[Stored data entries]
# # # #
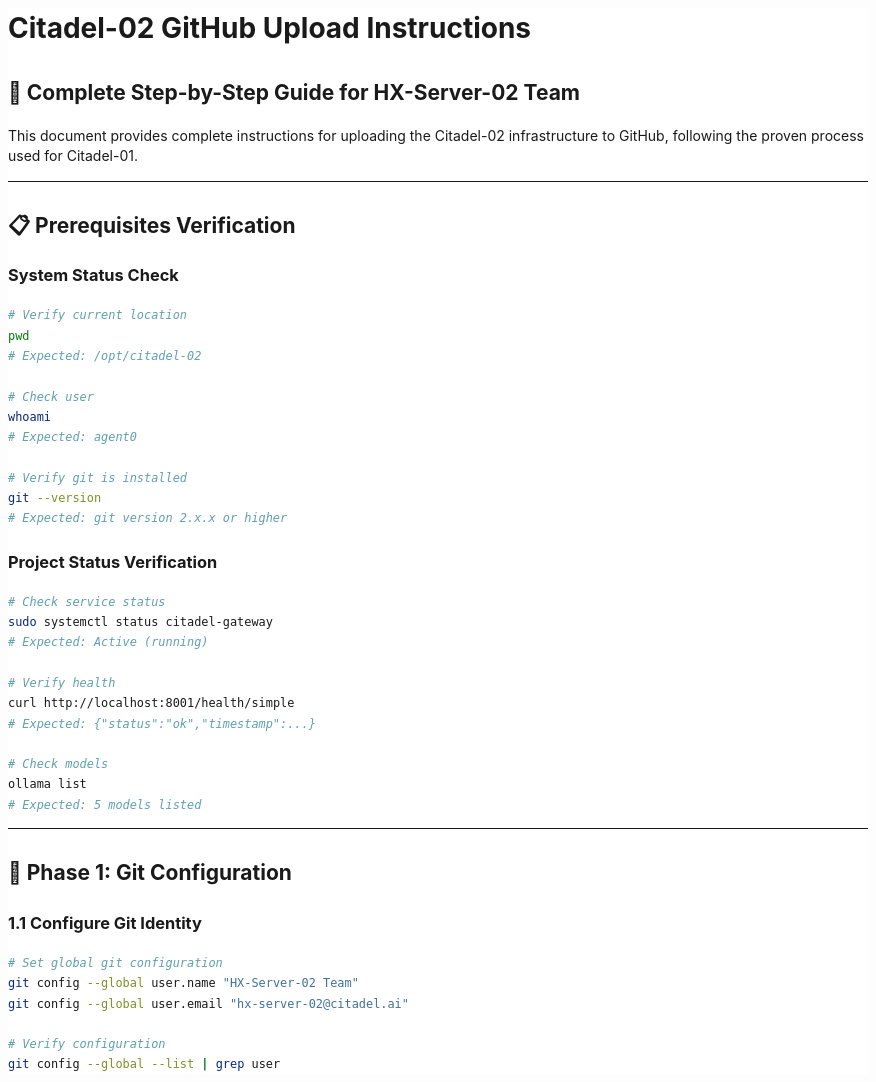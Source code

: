 # Citadel-02 GitHub Upload Instructions

## 🚀 Complete Step-by-Step Guide for HX-Server-02 Team

This document provides complete instructions for uploading the Citadel-02 infrastructure to GitHub, following the proven process used for Citadel-01.

---

## 📋 **Prerequisites Verification**

### **System Status Check**
```bash
# Verify current location
pwd
# Expected: /opt/citadel-02

# Check user
whoami
# Expected: agent0

# Verify git is installed
git --version
# Expected: git version 2.x.x or higher
```

### **Project Status Verification**
```bash
# Check service status
sudo systemctl status citadel-gateway
# Expected: Active (running)

# Verify health
curl http://localhost:8001/health/simple
# Expected: {"status":"ok","timestamp":...}

# Check models
ollama list
# Expected: 5 models listed
```

---

## 🔧 **Phase 1: Git Configuration**

### **1.1 Configure Git Identity**
```bash
# Set global git configuration
git config --global user.name "HX-Server-02 Team"
git config --global user.email "hx-server-02@citadel.ai"

# Verify configuration
git config --global --list | grep user
```
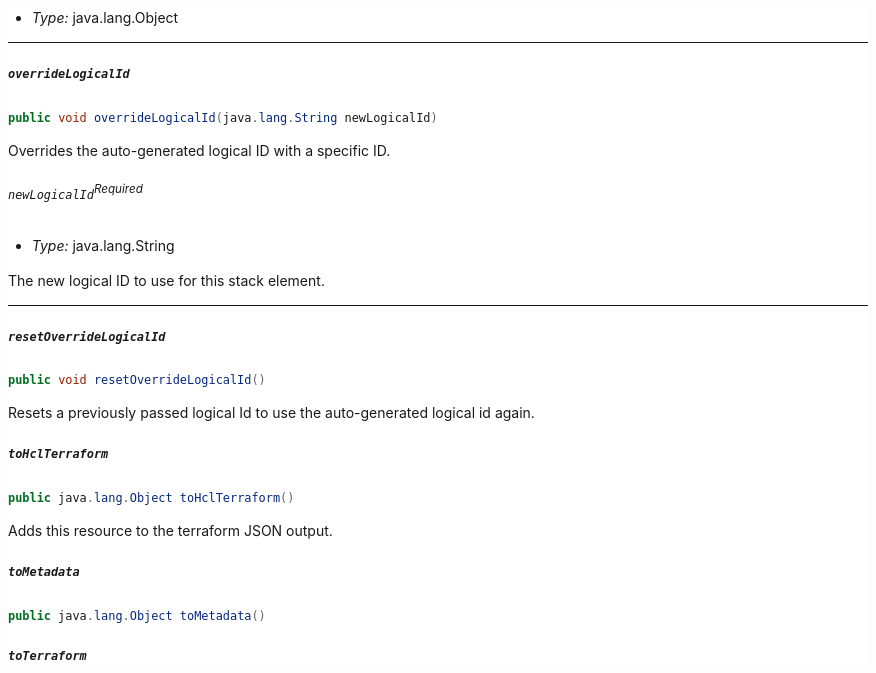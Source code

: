 - *Type:* java.lang.Object

---

##### `overrideLogicalId` <a name="overrideLogicalId" id="@cdktf/provider-cloudflare.dataCloudflareCloudforceOneRequestMessage.DataCloudflareCloudforceOneRequestMessage.overrideLogicalId"></a>

```java
public void overrideLogicalId(java.lang.String newLogicalId)
```

Overrides the auto-generated logical ID with a specific ID.

###### `newLogicalId`<sup>Required</sup> <a name="newLogicalId" id="@cdktf/provider-cloudflare.dataCloudflareCloudforceOneRequestMessage.DataCloudflareCloudforceOneRequestMessage.overrideLogicalId.parameter.newLogicalId"></a>

- *Type:* java.lang.String

The new logical ID to use for this stack element.

---

##### `resetOverrideLogicalId` <a name="resetOverrideLogicalId" id="@cdktf/provider-cloudflare.dataCloudflareCloudforceOneRequestMessage.DataCloudflareCloudforceOneRequestMessage.resetOverrideLogicalId"></a>

```java
public void resetOverrideLogicalId()
```

Resets a previously passed logical Id to use the auto-generated logical id again.

##### `toHclTerraform` <a name="toHclTerraform" id="@cdktf/provider-cloudflare.dataCloudflareCloudforceOneRequestMessage.DataCloudflareCloudforceOneRequestMessage.toHclTerraform"></a>

```java
public java.lang.Object toHclTerraform()
```

Adds this resource to the terraform JSON output.

##### `toMetadata` <a name="toMetadata" id="@cdktf/provider-cloudflare.dataCloudflareCloudforceOneRequestMessage.DataCloudflareCloudforceOneRequestMessage.toMetadata"></a>

```java
public java.lang.Object toMetadata()
```

##### `toTerraform` <a name="toTerraform" id="@cdktf/provider-cloudflare.dataCloudflareCloudforceOneRequestMessage.DataCloudflareCloudforceOneRequestMessage.toTerraform"></a>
# # # #
Copy exactly the lines above, from the one containing "- *Type:* java.lang.String" through the very last line.

- *Type:* java.lang.String

The new logical ID to use for this stack element.

---

##### `resetOverrideLogicalId` <a name="resetOverrideLogicalId" id="@cdktf/provider-cloudflare.dataCloudflareCloudforceOneRequestMessage.DataCloudflareCloudforceOneRequestMessage.resetOverrideLogicalId"></a>

```java
public void resetOverrideLogicalId()
```

Resets a previously passed logical Id to use the auto-generated logical id again.

##### `toHclTerraform` <a name="toHclTerraform" id="@cdktf/provider-cloudflare.dataCloudflareCloudforceOneRequestMessage.DataCloudflareCloudforceOneRequestMessage.toHclTerraform"></a>

```java
public java.lang.Object toHclTerraform()
```

Adds this resource to the terraform JSON output.

##### `toMetadata` <a name="toMetadata" id="@cdktf/provider-cloudflare.dataCloudflareCloudforceOneRequestMessage.DataCloudflareCloudforceOneRequestMessage.toMetadata"></a>

```java
public java.lang.Object toMetadata()
```

##### `toTerraform` <a name="toTerraform" id="@cdktf/provider-cloudflare.dataCloudflareCloudforceOneRequestMessage.DataCloudflareCloudforceOneRequestMessage.toTerraform"></a>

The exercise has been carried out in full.